When three characteristics combine — “contagiousness, the fact that little causes can have big effects… (and) that change happens not gradually but at one dramatic moment” — a “tipping point” occurs.

Hush puppy sales take off. Crime falls through the floor. A book sails on to best seller list. Or, as Gladwell also notes, a Boston silversmith’s determination to spread the news of an impending British attack “mobilizes an entire region to arms” and an entire revolution is launched. And so on.

To which, this morning, it must be said after that 269-161 vote in the House last night: America has reached a new Tipping Point.

An epidemic of conservatism is sweeping America. And thanks to the Tea Party, yesterday disgracefully accused of terrorism by Vice President Biden (he the vice president in an administration terrified of calling real terrorists terrorists — seriously!), the country will never be the same again.

Let’s start with Gladwell’s point of contagiousness, or, as he says in illustrating the point, the importance of understanding that epidemics are an “example of geometric progression.”

Remembering that some 40 years separated the popularity peaks of the hush puppy, it should be noted that 78 years have separated the serious and seemingly permanent rise of Big Government from today. From Franklin Roosevelt’s New Deal to the presidency of Barack Obama is a long time. And Big Government — the idea that, in the vernacular, “tax and spend” can just sail on endlessly — seemed like an impregnable fortress of an idea.

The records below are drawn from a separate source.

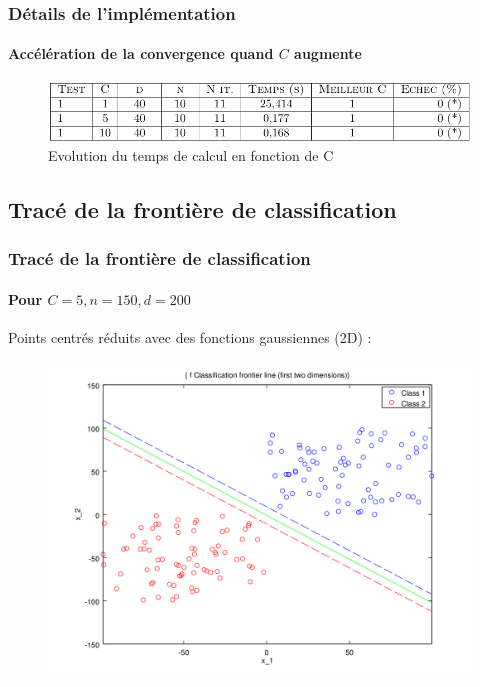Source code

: \documentclass{beamer}
\begin{document}
\begin{frame}
\frametitle{Détails de l'implémentation}
\framesubtitle{Accélération de la convergence quand $C$ augmente}


         \begin{figure}
         \centering
         \caption{Evolution du temps de calcul en fonction de C}
         \includegraphics[scale=0.4]{images/tabl1.png}
         \end{figure}

\end{frame}

\subsection{Tracé de la frontière de classification}

\begin{frame}
\tableofcontents[currentsubsection]
\end{frame}

\begin{frame}
\frametitle{Tracé de la frontière de classification}
\framesubtitle{Pour $C = 5, n = 150, d = 200$}

Points centrés réduits avec des fonctions gaussiennes (2D) :

         \begin{figure}
         \centering
         \includegraphics[scale=0.4]{images/line4.png}
         \end{figure}

\end{frame}
\end{document}
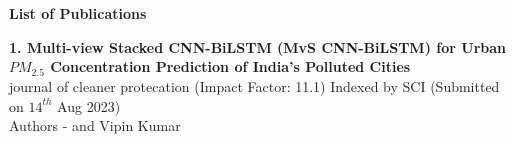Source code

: 
\chapter*{}
\vspace*{-3.5cm}

\vspace{11ex}
\addchaptertocentry{\listofpublication} %
    \textbf{\huge {List of Publications}}

\vspace{7ex}



\noindent\textbf{1. Multi-view Stacked CNN-BiLSTM (MvS CNN-BiLSTM) for Urban $PM_{2.5}$ Concentration Prediction of India's Polluted Cities }\\ journal of cleaner protecation (Impact Factor: 11.1) Indexed by SCI (Submitted on $14^{th}$ Aug 2023)\\
Authors - \fAuthor { }and  Vipin Kumar\\




\vspace*{0.7cm}
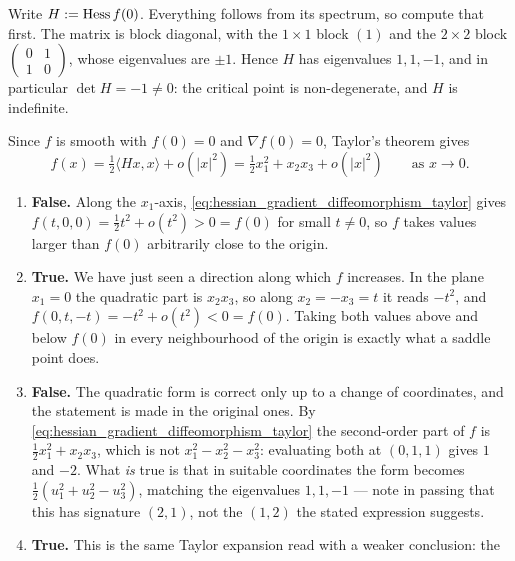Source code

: \begin{exercisesolution}
\label{sol:hessian_gradient_diffeomorphism}
Write $H := \Hess f(0)$. Everything follows from its spectrum, so compute that first. The matrix is
block diagonal, with the $1\times1$ block $(1)$ and the $2\times2$ block
$\left(\begin{smallmatrix} 0 & 1 \\ 1 & 0\end{smallmatrix}\right)$, whose eigenvalues are $\pm 1$.
Hence $H$ has eigenvalues $1, 1, -1$, and in particular $\det H = -1 \neq 0$: the critical point is
non-degenerate, and $H$ is indefinite.

Since $f$ is smooth with $f(0) = 0$ and $\nabla f(0) = 0$, Taylor's theorem gives
\begin{equation}
\label{eq:hessian_gradient_diffeomorphism_taylor}
f(x) = \tfrac12 \langle Hx, x\rangle + o(\lvert x\rvert^2)
     = \tfrac12 x_1^2 + x_2x_3 + o(\lvert x\rvert^2)
     \qquad \text{as } x \to 0 .
\end{equation}
\begin{enumerate}[label=\textbf{(\alph*)}]
  \item \textbf{False.} Along the $x_1$-axis, \eqref{eq:hessian_gradient_diffeomorphism_taylor} gives
    $f(t,0,0) = \tfrac12 t^2 + o(t^2) > 0 = f(0)$ for small $t \neq 0$, so $f$ takes values larger
    than $f(0)$ arbitrarily close to the origin.
  \item \textbf{True.} We have just seen a direction along which $f$ increases. In the plane
    $x_1 = 0$ the quadratic part is $x_2x_3$, so along $x_2 = -x_3 = t$ it reads $-t^2$, and
    $f(0,t,-t) = -t^2 + o(t^2) < 0 = f(0)$. Taking both values above and below $f(0)$ in every
    neighbourhood of the origin is exactly what a saddle point does.
  \item \textbf{False.} The quadratic form is correct only up to a change of coordinates, and the
    statement is made in the original ones. By \eqref{eq:hessian_gradient_diffeomorphism_taylor} the second-order
    part of $f$ is $\tfrac12 x_1^2 + x_2 x_3$, which is not $x_1^2 - x_2^2 - x_3^2$: evaluating both
    at $(0,1,1)$ gives $1$ and $-2$. What \emph{is} true is that in suitable coordinates the form
    becomes $\tfrac12(u_1^2 + u_2^2 - u_3^2)$, matching the eigenvalues $1,1,-1$ --- note in
    passing that this has signature $(2,1)$, not the $(1,2)$ the stated expression suggests.
  \item \textbf{True.} This is the same Taylor expansion read with a weaker conclusion: the

\end{enumerate}
\end{exercisesolution}
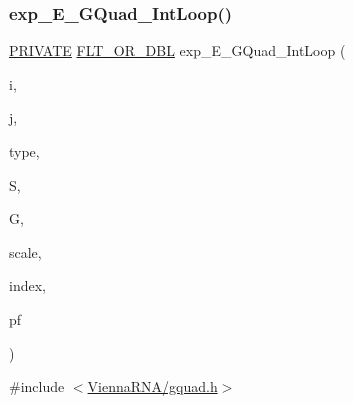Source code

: \subsubsection{\texorpdfstring{exp\+\_\+\+E\+\_\+\+G\+Quad\+\_\+\+Int\+Loop()}{exp\_E\_GQuad\_IntLoop()}}
{\footnotesize\ttfamily \mbox{\hyperlink{group__utils_ga5e151c615eda34903514212f05a5ccf8}{P\+R\+I\+V\+A\+TE}} \mbox{\hyperlink{group__data__structures_ga31125aeace516926bf7f251f759b6126}{F\+L\+T\+\_\+\+O\+R\+\_\+\+D\+BL}} exp\+\_\+\+E\+\_\+\+G\+Quad\+\_\+\+Int\+Loop (\begin{DoxyParamCaption}\item[{int}]{i,  }\item[{int}]{j,  }\item[{int}]{type,  }\item[{short $\ast$}]{S,  }\item[{\mbox{\hyperlink{group__data__structures_ga31125aeace516926bf7f251f759b6126}{F\+L\+T\+\_\+\+O\+R\+\_\+\+D\+BL}} $\ast$}]{G,  }\item[{\mbox{\hyperlink{group__data__structures_ga31125aeace516926bf7f251f759b6126}{F\+L\+T\+\_\+\+O\+R\+\_\+\+D\+BL}} $\ast$}]{scale,  }\item[{int $\ast$}]{index,  }\item[{\mbox{\hyperlink{group__energy__parameters_ga01d8b92fe734df8d79a6169482c7d8d8}{vrna\+\_\+exp\+\_\+param\+\_\+t}} $\ast$}]{pf }\end{DoxyParamCaption})}



{\ttfamily \#include $<$\mbox{\hyperlink{gquad_8h}{Vienna\+R\+N\+A/gquad.\+h}}$>$}

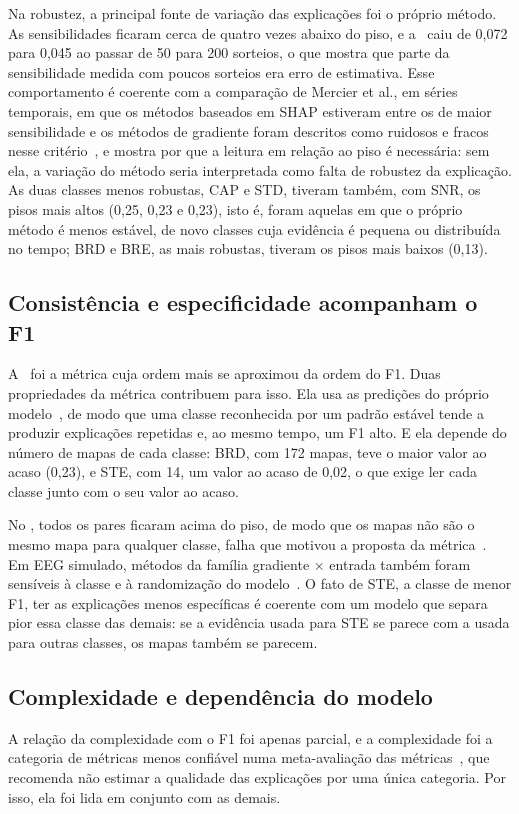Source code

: Na robustez, a principal fonte de variação das explicações foi o próprio método. As sensibilidades ficaram cerca de quatro vezes abaixo do piso, e a \MS\ caiu de 0,072 para 0,045 ao passar de 50 para 200 sorteios, o que mostra que parte da sensibilidade medida com poucos sorteios era erro de estimativa. Esse comportamento é coerente com a comparação de Mercier et al., em séries temporais, em que os métodos baseados em SHAP estiveram entre os de maior sensibilidade e os métodos de gradiente foram descritos como ruidosos e fracos nesse critério~\cite{mercier2022}, e mostra por que a leitura em relação ao piso é necessária: sem ela, a variação do método seria interpretada como falta de robustez da explicação. As duas classes menos robustas, CAP e STD, tiveram também, com SNR, os pisos mais altos (0,25, 0,23 e 0,23), isto é, foram aquelas em que o próprio método é menos estável, de novo classes cuja evidência é pequena ou distribuída no tempo; BRD e BRE, as mais robustas, tiveram os pisos mais baixos (0,13).

\subsection{Consistência e especificidade acompanham o F1}
A \CS\ foi a métrica cuja ordem mais se aproximou da ordem do F1. Duas propriedades da métrica contribuem para isso. Ela usa as predições do próprio modelo~\cite{dasgupta2022}, de modo que uma classe reconhecida por um padrão estável tende a produzir explicações repetidas e, ao mesmo tempo, um F1 alto. E ela depende do número de mapas de cada classe: BRD, com 172 mapas, teve o maior valor ao acaso (0,23), e STE, com 14, um valor ao acaso de 0,02, o que exige ler cada classe junto com o seu valor ao acaso.

No \RL, todos os pares ficaram acima do piso, de modo que os mapas não são o mesmo mapa para qualquer classe, falha que motivou a proposta da métrica~\cite{sixt2020}. Em EEG simulado, métodos da família gradiente × entrada também foram sensíveis à classe e à randomização do modelo~\cite{ravindran2023}. O fato de STE, a classe de menor F1, ter as explicações menos específicas é coerente com um modelo que separa pior essa classe das demais: se a evidência usada para STE se parece com a usada para outras classes, os mapas também se parecem.

\subsection{Complexidade e dependência do modelo}
A relação da complexidade com o F1 foi apenas parcial, e a complexidade foi a categoria de métricas menos confiável numa meta-avaliação das métricas~\cite{hedstrom2023metaquantus}, que recomenda não estimar a qualidade das explicações por uma única categoria. Por isso, ela foi lida em conjunto com as demais.


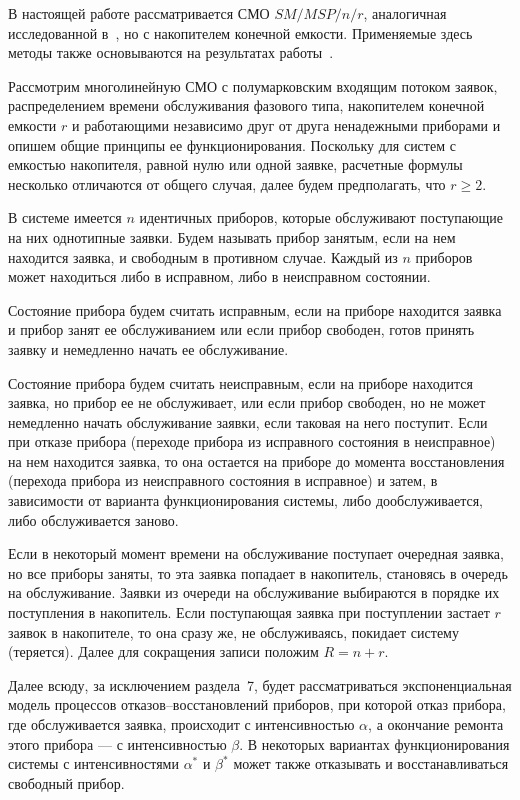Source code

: \begin{multicols}{2}
В настоящей работе рассматривается СМО $SM/MSP/n/r$, аналогичная
исследованной в~\cite{PSCh06}, но с накопителем
конечной емкости. Применяемые здесь методы также основываются на результатах
работы~\cite{PCh03}.



Рассмотрим многолинейную СМО с полумарковским входящим потоком заявок, распределением времени
обслуживания фазового типа, накопителем конечной емкости $r$ и
работающими независимо друг от друга ненадежными приборами и
опишем общие принципы ее функционирования.
Поскольку для систем с емкостью накопителя, равной нулю или одной
заявке, расчетные формулы несколько отличаются от общего случая,
далее будем предполагать, что $r\geq 2$.

В системе имеется $n$ идентичных приборов, которые обслуживают
поступающие на них однотипные заявки.
Будем называть прибор занятым, если на нем находится заявка, и
свободным в противном случае.
Каждый из $n$ приборов может находиться либо в исправном, либо в
неисправном состоянии.

Состояние прибора будем считать исправным, если на приборе находится заявка и 
прибор занят ее обслуживанием или если прибор свободен, готов принять заявку и 
немедленно начать ее обслуживание. 

Состояние прибора будем считать неисправным, если на приборе находится заявка, 
но прибор ее не обслуживает, или если прибор свободен, но не может немедленно 
начать обслуживание заявки, если таковая на него поступит. Если при отказе 
прибора (переходе прибора из исправного состояния в неисправное) на нем 
находится заявка, то она остается на приборе до момента восстановления 
(перехода прибора из неисправного состояния в исправное) и затем, в зависимости 
от варианта функционирования системы, либо дообслуживается, либо обслуживается 
заново.

Если в некоторый момент времени на обслуживание поступает очередная заявка, но 
все приборы заняты, то эта заявка попадает в накопитель, становясь в очередь на 
обслуживание. Заявки из очереди на обслуживание выбираются в порядке их 
поступления в накопитель. Если поступающая заявка при поступлении застает $r$ 
заявок в накопителе, то она сразу же, не обслуживаясь, покидает систему 
(теряется). Далее для сокращения записи положим $R=n+r$.

Далее всюду, за исключением раздела~7, будет рассматриваться экспоненциальная
модель процессов отказов--восстановлений приборов, при которой отказ
прибора, где обслуживается заявка, происходит с интенсивностью
$\alpha$, а окончание ремонта этого прибора --- с интенсивностью $\beta$.
В некоторых вариантах функционирования системы с интенсивностями $\alpha^*$
и $\beta^*$ может также отказывать и восстанавливаться свободный прибор.


\end{multicols}
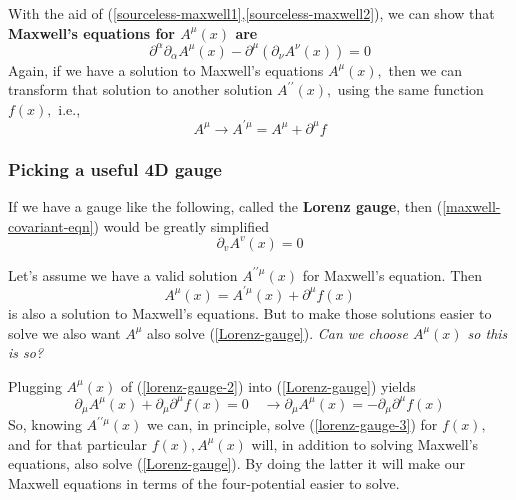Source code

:With the aid of (\ref{sourceless-maxwell1},\ref{sourceless-maxwell2}), we can show that \textbf{Maxwell's equations for $A^{\mu}(x)$ are}
\begin{equation}
\partial^{\alpha} \partial_{\alpha} A^{\mu}(x)-\partial^{\mu}\left(\partial_{\nu} A^{\nu}(x)\right)=0
\label{maxwell-covariant-eqn}
\end{equation}
Again, if we have a solution to Maxwell's equations $A^{\mu}(x),$ then we can transform that solution to another solution $A^{\prime \prime}(x),$ using the same function $f(x),$ i.e.,
$$
A^{\mu} \rightarrow A^{\prime \mu}=A^{\mu}+\partial^{\mu} f
$$
\subsubsection{Picking a useful 4D gauge}
\begin{qt}
    If we have a gauge like the following, called the \textbf{Lorenz gauge}, then (\ref{maxwell-covariant-eqn}) would be greatly simplified
    \begin{equation}
\partial_{v} A^{v}(x)=0
\label{Lorenz-gauge}
\end{equation}
\end{qt}
Let's assume we have a valid solution $A^{\prime\prime\mu}(x)$ for Maxwell's equation. Then
\begin{equation}
A^{\mu}(x)=A^{\prime \mu}(x)+\partial^{\mu} f(x)
\label{lorenz-gauge-2}
\end{equation}
is also a solution to Maxwell's equations. But to make those solutions easier to solve we also want $A^{\mu}$ also solve (\ref{Lorenz-gauge}). \textit{Can we choose $A^{\mu}(x)$ so this is so?}

Plugging $A^{\mu}(x)$ of (\ref{lorenz-gauge-2}) into (\ref{Lorenz-gauge}) yields
\begin{equation}
\partial_{\mu} A^{\mu}(x)+\partial_{\mu} \partial^{\mu} f(x)=0 \quad \rightarrow \partial_{\mu} A^{\mu}(x)=-\partial_{\mu} \partial^{\mu} f(x)
\label{lorenz-gauge-3}
\end{equation}
So, knowing $A^{\prime \prime \mu}(x)$ we can, in principle, solve (\ref{lorenz-gauge-3}) for $f(x),$ and for that particular $f(x), A^{\mu}(x)$ will, in addition to solving Maxwell's equations, also solve (\ref{Lorenz-gauge}). By doing the latter it will make our Maxwell equations in terms of the four-potential easier to solve.



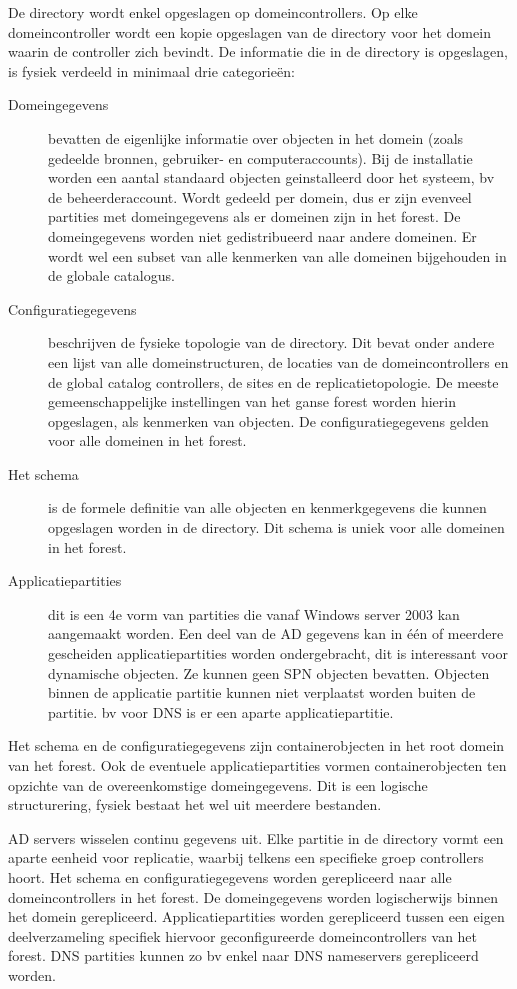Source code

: De directory wordt enkel opgeslagen op domeincontrollers. Op elke
domeincontroller wordt een kopie opgeslagen van de directory voor het domein
waarin de controller zich bevindt. De informatie die in de directory is
opgeslagen, is fysiek verdeeld in minimaal drie categorieën: 
\begin{description}
	\item[Domeingegevens] bevatten de eigenlijke informatie over objecten in
		het domein (zoals gedeelde bronnen, gebruiker- en
		computeraccounts). Bij de installatie worden een aantal
		standaard objecten geinstalleerd door het systeem, bv de
		beheerderaccount. Wordt gedeeld per domein, dus er zijn evenveel
		partities met domeingegevens als er domeinen zijn in het forest.
		De domeingegevens worden niet gedistribueerd naar andere
		domeinen. Er wordt wel een subset van alle kenmerken van alle
		domeinen bijgehouden in de globale catalogus.
	\item[Configuratiegegevens] beschrijven de fysieke topologie van de
		directory. Dit bevat onder andere een lijst van alle
		domeinstructuren, de locaties van de domeincontrollers en de
		global catalog controllers, de sites en de replicatietopologie.
		De meeste gemeenschappelijke instellingen van het ganse forest
		worden hierin opgeslagen, als kenmerken van objecten. De
		configuratiegegevens gelden voor alle domeinen in het forest.
	\item[Het schema] is de formele definitie van alle objecten en
		kenmerkgegevens die kunnen opgeslagen worden in de directory.
		Dit schema is uniek voor alle domeinen in het forest.
	\item[Applicatiepartities] dit is een 4e vorm van partities die vanaf
		Windows server 2003 kan aangemaakt worden. Een deel van de AD
		gegevens kan in één of meerdere gescheiden applicatiepartities
		worden ondergebracht, dit is interessant voor dynamische
		objecten. Ze kunnen geen SPN objecten bevatten.  Objecten binnen
		de applicatie partitie kunnen niet verplaatst worden buiten de
		partitie. bv voor DNS is er een aparte applicatiepartitie.
\end{description}

Het schema en de configuratiegegevens zijn containerobjecten in het root domein
van het forest. Ook de eventuele applicatiepartities vormen containerobjecten
ten opzichte van de overeenkomstige domeingegevens. Dit is een logische
structurering, fysiek bestaat het wel uit meerdere bestanden.

AD servers wisselen continu gegevens uit. Elke partitie in de directory vormt
een aparte eenheid voor replicatie, waarbij telkens een specifieke groep
controllers hoort. Het schema en configuratiegegevens worden gerepliceerd naar
alle domeincontrollers in het forest. De domeingegevens worden logischerwijs
binnen het domein gerepliceerd. Applicatiepartities worden gerepliceerd tussen
een eigen deelverzameling specifiek hiervoor geconfigureerde domeincontrollers
van het forest. DNS partities kunnen zo bv enkel naar DNS nameservers
gerepliceerd worden.

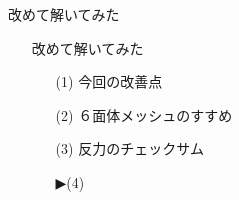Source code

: \begin{frame}{改めて解いてみた}
  \begin{itemize}
      \item[] 改めて解いてみた
      \begin{itemize}[itemsep=1.3ex, leftmargin=1cm]
        \item[(1)]  {\color{cud_lightgray}今回の改善点}
	\item[(2)]  {\color{cud_lightgray}６面体メッシュのすすめ}
	\item[(3)]  {\color{cud_lightgray}反力のチェックサム}
	\item[▶(4)] 
      \end{itemize}
  \end{itemize}
\end{frame}
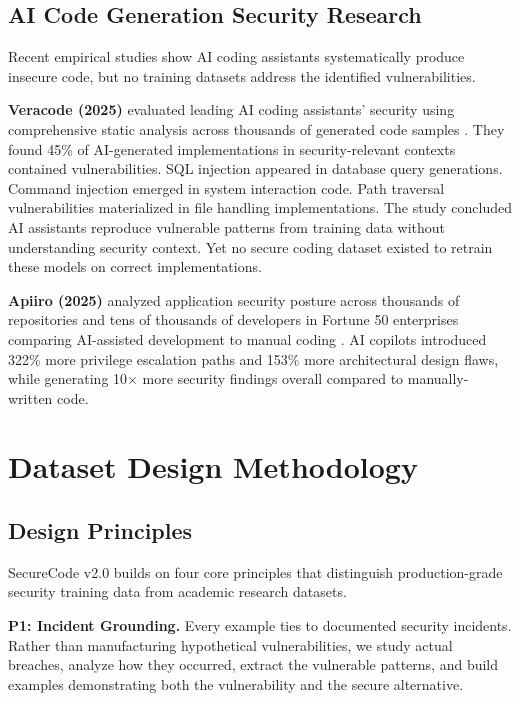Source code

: \documentclass[11pt,letterpaper]{article}
\begin{document}
\subsection{AI Code Generation Security Research}

Recent empirical studies show AI coding assistants systematically produce insecure code, but no training datasets address the identified vulnerabilities.

\textbf{Veracode (2025)} evaluated leading AI coding assistants' security using comprehensive static analysis across thousands of generated code samples \cite{veracode2025}. They found 45\% of AI-generated implementations in security-relevant contexts contained vulnerabilities. SQL injection appeared in database query generations. Command injection emerged in system interaction code. Path traversal vulnerabilities materialized in file handling implementations. The study concluded AI assistants reproduce vulnerable patterns from training data without understanding security context. Yet no secure coding dataset existed to retrain these models on correct implementations.

\textbf{Apiiro (2025)} analyzed application security posture across thousands of repositories and tens of thousands of developers in Fortune 50 enterprises comparing AI-assisted development to manual coding \cite{apiiro2025}. AI copilots introduced 322\% more privilege escalation paths and 153\% more architectural design flaws, while generating 10$\times$ more security findings overall compared to manually-written code.

\section{Dataset Design Methodology}

\subsection{Design Principles}

SecureCode v2.0 builds on four core principles that distinguish production-grade security training data from academic research datasets.

\textbf{P1: Incident Grounding.}
Every example ties to documented security incidents. Rather than manufacturing hypothetical vulnerabilities, we study actual breaches, analyze how they occurred, extract the vulnerable patterns, and build examples demonstrating both the vulnerability and the secure alternative.
\end{document}
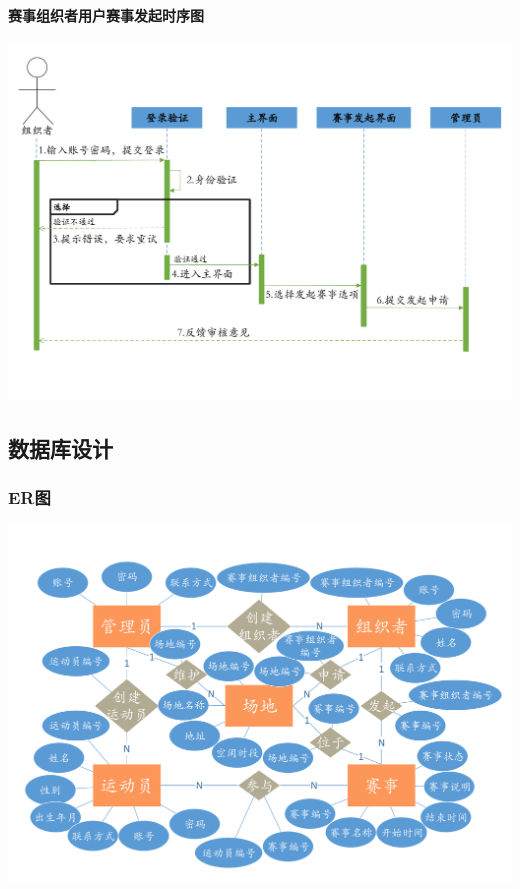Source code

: \documentclass[a4paper,UTF8]{article}
\begin{document}
\paragraph{赛事组织者用户赛事发起时序图}
{\centering\includegraphics[width=1\columnwidth]{sd2}
	
}

	

	

\subsection{数据库设计}
\subsubsection{ER图}
{\centering\includegraphics[width=1\columnwidth]{er}
	
}
\end{document}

But like the hush puppy epidemic, along the way Gladwell’s “little causes” began to multiply.

Some seemed insignificant in the day, others of moderate or even large consequence. Here’s a partial list:

1938: Ohio Senator Robert Taft gains political celebrity as a devout opponent of FDR’s New Deal, winning his first Senate race in the anti-New Deal election year of 1938. The same year Democrats lose a record 72 seats in the U.S. House and 6 in the U.S. Senate. Taft loses three bids for the GOP presidential nomination — in 1940, 1948 and, most spectacularly, to the moderate Republican General Dwight Eisenhower in 1952. But the idea germinates of the GOP as the natural home of political conservative opposition to Big Government.

1947: Regnery Publishing, a publisher of conservative books, is created in by Henry Regnery, the father of Alfred Regnery, now the publisher of The American Spectator.

1951: William F. Buckley Jr. becomes an unlikely bestselling author at the age of 25 with his first book, God and Man at Yale, published by Regnery. The book is highly controversial, the first serious allegation that a major American educational institution has abandoned its cultural founding principles for a far-left leaning liberal secularism.

1955: Buckley creates National Review magazine, the publication designed to promote the cause of conservatism in a culture where Big Government and its left-leaning accoutrements have become the cultural norm. Famously, Buckley declares his intention of “standing athwart history yelling ‘Stop!'”

1961: Arizona Senator Barry Goldwater, having delivered a speech at the 1960 Republican National Convention demanding “let’s grow up conservatives,” authors a bestselling book called The Conscience of a Conservative.

1964: Goldwater defeats liberal GOP Establishment choices, New York Governor Nelson Rockefeller and Pennsylvania Governor William Scranton, for the GOP presidential nomination. Losing in a landslide to Lyndon Johnson, Goldwater’s nomination victory continues the Taft transformation of the GOP from a party of “dime store New Deal” moderates to conservatives.

1966: Actor Ronald Reagan, whose nationally televised speech for Goldwater electrified the budding conservative movement, is elected Governor of California.

1967: R. Emmett Tyrrell, Jr. founds The Alternative, a conservative magazine that evolves into The American Spectator. The magazine features conservative intellectual and political thought, spotlighting writers such as Tom Wolfe, Thomas Sowell and George F. Will among many. Also appearing in its pages: Malcolm Gladwell, author of The Tipping Point.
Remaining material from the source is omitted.